* _Data provided_

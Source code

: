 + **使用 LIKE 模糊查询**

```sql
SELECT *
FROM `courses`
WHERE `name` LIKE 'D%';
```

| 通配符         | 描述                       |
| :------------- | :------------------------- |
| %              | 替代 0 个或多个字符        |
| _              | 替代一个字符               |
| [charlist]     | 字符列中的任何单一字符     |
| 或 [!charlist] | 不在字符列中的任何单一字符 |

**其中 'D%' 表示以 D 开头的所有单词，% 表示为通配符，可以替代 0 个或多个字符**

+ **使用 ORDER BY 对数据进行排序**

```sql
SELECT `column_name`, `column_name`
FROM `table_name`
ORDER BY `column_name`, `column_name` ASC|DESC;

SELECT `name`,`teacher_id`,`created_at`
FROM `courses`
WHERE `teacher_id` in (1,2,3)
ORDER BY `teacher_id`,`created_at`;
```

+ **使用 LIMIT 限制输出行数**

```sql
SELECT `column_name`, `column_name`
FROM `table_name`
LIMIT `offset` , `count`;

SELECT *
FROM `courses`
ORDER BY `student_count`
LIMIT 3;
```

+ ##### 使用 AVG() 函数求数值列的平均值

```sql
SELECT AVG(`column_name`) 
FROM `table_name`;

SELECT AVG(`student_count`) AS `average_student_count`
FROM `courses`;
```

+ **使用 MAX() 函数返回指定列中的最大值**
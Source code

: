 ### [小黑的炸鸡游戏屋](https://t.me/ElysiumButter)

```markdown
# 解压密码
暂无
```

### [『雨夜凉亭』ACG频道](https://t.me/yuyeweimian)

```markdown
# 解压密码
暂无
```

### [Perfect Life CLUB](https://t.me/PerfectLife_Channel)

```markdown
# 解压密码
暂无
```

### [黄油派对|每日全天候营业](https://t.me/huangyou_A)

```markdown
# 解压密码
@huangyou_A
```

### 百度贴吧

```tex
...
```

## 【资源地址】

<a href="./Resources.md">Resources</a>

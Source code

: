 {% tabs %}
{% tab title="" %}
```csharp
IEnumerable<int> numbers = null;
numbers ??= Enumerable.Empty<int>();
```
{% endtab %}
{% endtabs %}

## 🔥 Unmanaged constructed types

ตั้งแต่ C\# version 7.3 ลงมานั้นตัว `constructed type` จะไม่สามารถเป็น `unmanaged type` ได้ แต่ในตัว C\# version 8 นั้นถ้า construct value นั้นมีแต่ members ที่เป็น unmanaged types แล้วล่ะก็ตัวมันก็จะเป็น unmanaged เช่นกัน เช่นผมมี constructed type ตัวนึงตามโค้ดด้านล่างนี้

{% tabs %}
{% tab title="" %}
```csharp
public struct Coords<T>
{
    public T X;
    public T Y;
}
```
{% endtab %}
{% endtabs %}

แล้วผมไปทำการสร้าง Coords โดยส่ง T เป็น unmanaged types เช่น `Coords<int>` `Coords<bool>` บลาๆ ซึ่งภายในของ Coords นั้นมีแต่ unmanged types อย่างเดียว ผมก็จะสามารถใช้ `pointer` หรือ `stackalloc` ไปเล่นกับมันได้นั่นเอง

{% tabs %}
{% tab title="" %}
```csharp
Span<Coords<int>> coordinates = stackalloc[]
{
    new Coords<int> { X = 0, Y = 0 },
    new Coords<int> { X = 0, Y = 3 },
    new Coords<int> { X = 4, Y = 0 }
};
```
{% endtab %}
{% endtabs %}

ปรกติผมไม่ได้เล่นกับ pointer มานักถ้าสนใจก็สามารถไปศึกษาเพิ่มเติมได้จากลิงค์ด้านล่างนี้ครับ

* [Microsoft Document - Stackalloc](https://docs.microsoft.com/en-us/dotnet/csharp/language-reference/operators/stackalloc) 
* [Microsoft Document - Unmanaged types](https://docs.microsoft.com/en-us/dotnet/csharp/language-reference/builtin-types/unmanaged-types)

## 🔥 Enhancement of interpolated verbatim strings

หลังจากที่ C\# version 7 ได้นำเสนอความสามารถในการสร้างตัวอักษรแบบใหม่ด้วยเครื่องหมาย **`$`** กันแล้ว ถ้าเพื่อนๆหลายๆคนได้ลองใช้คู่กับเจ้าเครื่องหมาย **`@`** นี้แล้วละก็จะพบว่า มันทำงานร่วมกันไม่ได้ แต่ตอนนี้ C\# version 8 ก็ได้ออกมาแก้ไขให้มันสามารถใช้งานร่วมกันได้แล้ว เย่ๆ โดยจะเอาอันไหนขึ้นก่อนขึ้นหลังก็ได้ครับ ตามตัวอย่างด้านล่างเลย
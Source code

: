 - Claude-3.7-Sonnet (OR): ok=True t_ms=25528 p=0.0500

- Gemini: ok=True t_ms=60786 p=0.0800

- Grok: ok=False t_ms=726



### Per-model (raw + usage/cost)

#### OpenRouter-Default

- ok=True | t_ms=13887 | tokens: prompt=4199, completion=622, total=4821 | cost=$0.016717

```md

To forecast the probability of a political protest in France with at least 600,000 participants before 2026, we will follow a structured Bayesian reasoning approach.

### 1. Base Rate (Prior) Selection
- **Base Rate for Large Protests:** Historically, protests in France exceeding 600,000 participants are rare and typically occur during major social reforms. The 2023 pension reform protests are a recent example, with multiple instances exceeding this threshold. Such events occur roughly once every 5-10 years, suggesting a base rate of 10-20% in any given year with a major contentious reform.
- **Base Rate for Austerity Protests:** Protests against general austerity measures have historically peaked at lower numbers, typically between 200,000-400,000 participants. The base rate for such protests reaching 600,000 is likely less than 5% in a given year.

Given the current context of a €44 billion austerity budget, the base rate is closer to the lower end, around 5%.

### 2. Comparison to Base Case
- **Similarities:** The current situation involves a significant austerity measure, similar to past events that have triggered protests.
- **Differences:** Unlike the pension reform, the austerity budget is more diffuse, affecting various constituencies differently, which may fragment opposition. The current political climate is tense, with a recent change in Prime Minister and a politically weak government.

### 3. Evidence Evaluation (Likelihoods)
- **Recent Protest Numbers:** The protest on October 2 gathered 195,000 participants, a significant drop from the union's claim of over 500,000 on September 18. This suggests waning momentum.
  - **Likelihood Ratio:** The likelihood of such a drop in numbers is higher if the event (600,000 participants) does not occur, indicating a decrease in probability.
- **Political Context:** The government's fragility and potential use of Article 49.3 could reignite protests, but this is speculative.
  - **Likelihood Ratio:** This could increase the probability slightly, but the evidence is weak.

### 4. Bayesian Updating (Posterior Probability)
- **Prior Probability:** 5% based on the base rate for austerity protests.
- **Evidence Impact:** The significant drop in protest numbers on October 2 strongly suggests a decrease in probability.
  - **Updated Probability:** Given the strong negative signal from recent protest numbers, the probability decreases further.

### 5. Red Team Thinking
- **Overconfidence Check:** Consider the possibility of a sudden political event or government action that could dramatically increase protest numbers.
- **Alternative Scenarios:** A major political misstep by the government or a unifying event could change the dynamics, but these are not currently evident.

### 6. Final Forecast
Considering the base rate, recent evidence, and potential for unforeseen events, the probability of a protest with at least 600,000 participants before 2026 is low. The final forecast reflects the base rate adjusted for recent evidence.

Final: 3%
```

* _How to complete this task_
Return the entries above, every line intact.

* _Problem solution_
Source code

: + **使用 LIKE 模糊查询**

```sql
SELECT *
FROM `courses`
WHERE `name` LIKE 'D%';
```

| 通配符         | 描述                       |
| :------------- | :------------------------- |
| %              | 替代 0 个或多个字符        |
| _              | 替代一个字符               |
| [charlist]     | 字符列中的任何单一字符     |
| 或 [!charlist] | 不在字符列中的任何单一字符 |

**其中 'D%' 表示以 D 开头的所有单词，% 表示为通配符，可以替代 0 个或多个字符**

+ **使用 ORDER BY 对数据进行排序**

```sql
SELECT `column_name`, `column_name`
FROM `table_name`
ORDER BY `column_name`, `column_name` ASC|DESC;

SELECT `name`,`teacher_id`,`created_at`
FROM `courses`
WHERE `teacher_id` in (1,2,3)
ORDER BY `teacher_id`,`created_at`;
```

+ **使用 LIMIT 限制输出行数**

```sql
SELECT `column_name`, `column_name`
FROM `table_name`
LIMIT `offset` , `count`;

SELECT *
FROM `courses`
ORDER BY `student_count`
LIMIT 3;
```

+ ##### 使用 AVG() 函数求数值列的平均值

```sql
SELECT AVG(`column_name`) 
FROM `table_name`;

SELECT AVG(`student_count`) AS `average_student_count`
FROM `courses`;
```

+ **使用 MAX() 函数返回指定列中的最大值**
Source code

: ### [小黑的炸鸡游戏屋](https://t.me/ElysiumButter)

```markdown
# 解压密码
暂无
```

### [『雨夜凉亭』ACG频道](https://t.me/yuyeweimian)

```markdown
# 解压密码
暂无
```

### [Perfect Life CLUB](https://t.me/PerfectLife_Channel)

```markdown
# 解压密码
暂无
```

### [黄油派对|每日全天候营业](https://t.me/huangyou_A)

```markdown
# 解压密码
@huangyou_A
```

### 百度贴吧

```tex
...
```

## 【资源地址】

<a href="./Resources.md">Resources</a>

Source code

: {% tabs %}
{% tab title="" %}
```csharp
IEnumerable<int> numbers = null;
numbers ??= Enumerable.Empty<int>();
```
{% endtab %}
{% endtabs %}

## 🔥 Unmanaged constructed types

ตั้งแต่ C\# version 7.3 ลงมานั้นตัว `constructed type` จะไม่สามารถเป็น `unmanaged type` ได้ แต่ในตัว C\# version 8 นั้นถ้า construct value นั้นมีแต่ members ที่เป็น unmanaged types แล้วล่ะก็ตัวมันก็จะเป็น unmanaged เช่นกัน เช่นผมมี constructed type ตัวนึงตามโค้ดด้านล่างนี้

{% tabs %}
{% tab title="" %}
```csharp
public struct Coords<T>
{
    public T X;
    public T Y;
}
```
{% endtab %}
{% endtabs %}

แล้วผมไปทำการสร้าง Coords โดยส่ง T เป็น unmanaged types เช่น `Coords<int>` `Coords<bool>` บลาๆ ซึ่งภายในของ Coords นั้นมีแต่ unmanged types อย่างเดียว ผมก็จะสามารถใช้ `pointer` หรือ `stackalloc` ไปเล่นกับมันได้นั่นเอง

{% tabs %}
{% tab title="" %}
```csharp
Span<Coords<int>> coordinates = stackalloc[]
{
    new Coords<int> { X = 0, Y = 0 },
    new Coords<int> { X = 0, Y = 3 },
    new Coords<int> { X = 4, Y = 0 }
};
```
{% endtab %}
{% endtabs %}

ปรกติผมไม่ได้เล่นกับ pointer มานักถ้าสนใจก็สามารถไปศึกษาเพิ่มเติมได้จากลิงค์ด้านล่างนี้ครับ

* [Microsoft Document - Stackalloc](https://docs.microsoft.com/en-us/dotnet/csharp/language-reference/operators/stackalloc) 
* [Microsoft Document - Unmanaged types](https://docs.microsoft.com/en-us/dotnet/csharp/language-reference/builtin-types/unmanaged-types)

## 🔥 Enhancement of interpolated verbatim strings

หลังจากที่ C\# version 7 ได้นำเสนอความสามารถในการสร้างตัวอักษรแบบใหม่ด้วยเครื่องหมาย **`$`** กันแล้ว ถ้าเพื่อนๆหลายๆคนได้ลองใช้คู่กับเจ้าเครื่องหมาย **`@`** นี้แล้วละก็จะพบว่า มันทำงานร่วมกันไม่ได้ แต่ตอนนี้ C\# version 8 ก็ได้ออกมาแก้ไขให้มันสามารถใช้งานร่วมกันได้แล้ว เย่ๆ โดยจะเอาอันไหนขึ้นก่อนขึ้นหลังก็ได้ครับ ตามตัวอย่างด้านล่างเลย
Source code

: - Claude-3.7-Sonnet (OR): ok=True t_ms=25528 p=0.0500

- Gemini: ok=True t_ms=60786 p=0.0800

- Grok: ok=False t_ms=726



### Per-model (raw + usage/cost)

#### OpenRouter-Default

- ok=True | t_ms=13887 | tokens: prompt=4199, completion=622, total=4821 | cost=$0.016717

```md

To forecast the probability of a political protest in France with at least 600,000 participants before 2026, we will follow a structured Bayesian reasoning approach.

### 1. Base Rate (Prior) Selection
- **Base Rate for Large Protests:** Historically, protests in France exceeding 600,000 participants are rare and typically occur during major social reforms. The 2023 pension reform protests are a recent example, with multiple instances exceeding this threshold. Such events occur roughly once every 5-10 years, suggesting a base rate of 10-20% in any given year with a major contentious reform.
- **Base Rate for Austerity Protests:** Protests against general austerity measures have historically peaked at lower numbers, typically between 200,000-400,000 participants. The base rate for such protests reaching 600,000 is likely less than 5% in a given year.

Given the current context of a €44 billion austerity budget, the base rate is closer to the lower end, around 5%.

### 2. Comparison to Base Case
- **Similarities:** The current situation involves a significant austerity measure, similar to past events that have triggered protests.
- **Differences:** Unlike the pension reform, the austerity budget is more diffuse, affecting various constituencies differently, which may fragment opposition. The current political climate is tense, with a recent change in Prime Minister and a politically weak government.

### 3. Evidence Evaluation (Likelihoods)
- **Recent Protest Numbers:** The protest on October 2 gathered 195,000 participants, a significant drop from the union's claim of over 500,000 on September 18. This suggests waning momentum.
  - **Likelihood Ratio:** The likelihood of such a drop in numbers is higher if the event (600,000 participants) does not occur, indicating a decrease in probability.
- **Political Context:** The government's fragility and potential use of Article 49.3 could reignite protests, but this is speculative.
  - **Likelihood Ratio:** This could increase the probability slightly, but the evidence is weak.

### 4. Bayesian Updating (Posterior Probability)
- **Prior Probability:** 5% based on the base rate for austerity protests.
- **Evidence Impact:** The significant drop in protest numbers on October 2 strongly suggests a decrease in probability.
  - **Updated Probability:** Given the strong negative signal from recent protest numbers, the probability decreases further.

### 5. Red Team Thinking
- **Overconfidence Check:** Consider the possibility of a sudden political event or government action that could dramatically increase protest numbers.
- **Alternative Scenarios:** A major political misstep by the government or a unifying event could change the dynamics, but these are not currently evident.

### 6. Final Forecast
Considering the base rate, recent evidence, and potential for unforeseen events, the probability of a protest with at least 600,000 participants before 2026 is low. The final forecast reflects the base rate adjusted for recent evidence.

Final: 3%
```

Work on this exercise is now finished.